[EXERCISE DIRECTIONS] Starting at the line that contains "Stacks and Queues", transcribe every remaining line of the entries exactly, including the last one.

[RECORDS FOR PROCESSING]

§

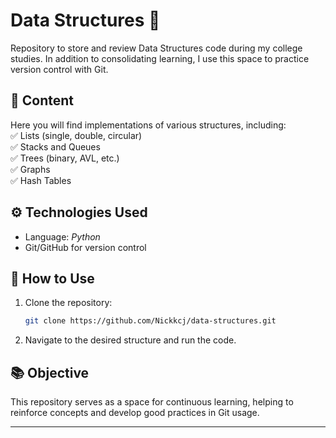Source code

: # **Data Structures 🚀**

Repository to store and review Data Structures code during my college studies. In addition to consolidating learning, I use this space to practice version control with Git.

## 📌 **Content**  
Here you will find implementations of various structures, including:  
✅ Lists (single, double, circular)  
✅ Stacks and Queues  
✅ Trees (binary, AVL, etc.)  
✅ Graphs  
✅ Hash Tables  

## ⚙️ **Technologies Used**  
- Language: *Python*  
- Git/GitHub for version control  

## 🚀 **How to Use**  
1. Clone the repository:  
   ```bash
   git clone https://github.com/Nickkcj/data-structures.git
   ```  
2. Navigate to the desired structure and run the code.

## 📚 **Objective**  
This repository serves as a space for continuous learning, helping to reinforce concepts and develop good practices in Git usage.

---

§

[TASK SOLUTION]
✅ Stacks and Queues  
✅ Trees (binary, AVL, etc.)  
✅ Graphs  
✅ Hash Tables  

## ⚙️ **Technologies Used**  
- Language: *Python*  
- Git/GitHub for version control  

## 🚀 **How to Use**  
1. Clone the repository:  
   ```bash
   git clone https://github.com/Nickkcj/data-structures.git
   ```  
2. Navigate to the desired structure and run the code.

## 📚 **Objective**  
This repository serves as a space for continuous learning, helping to reinforce concepts and develop good practices in Git usage.

---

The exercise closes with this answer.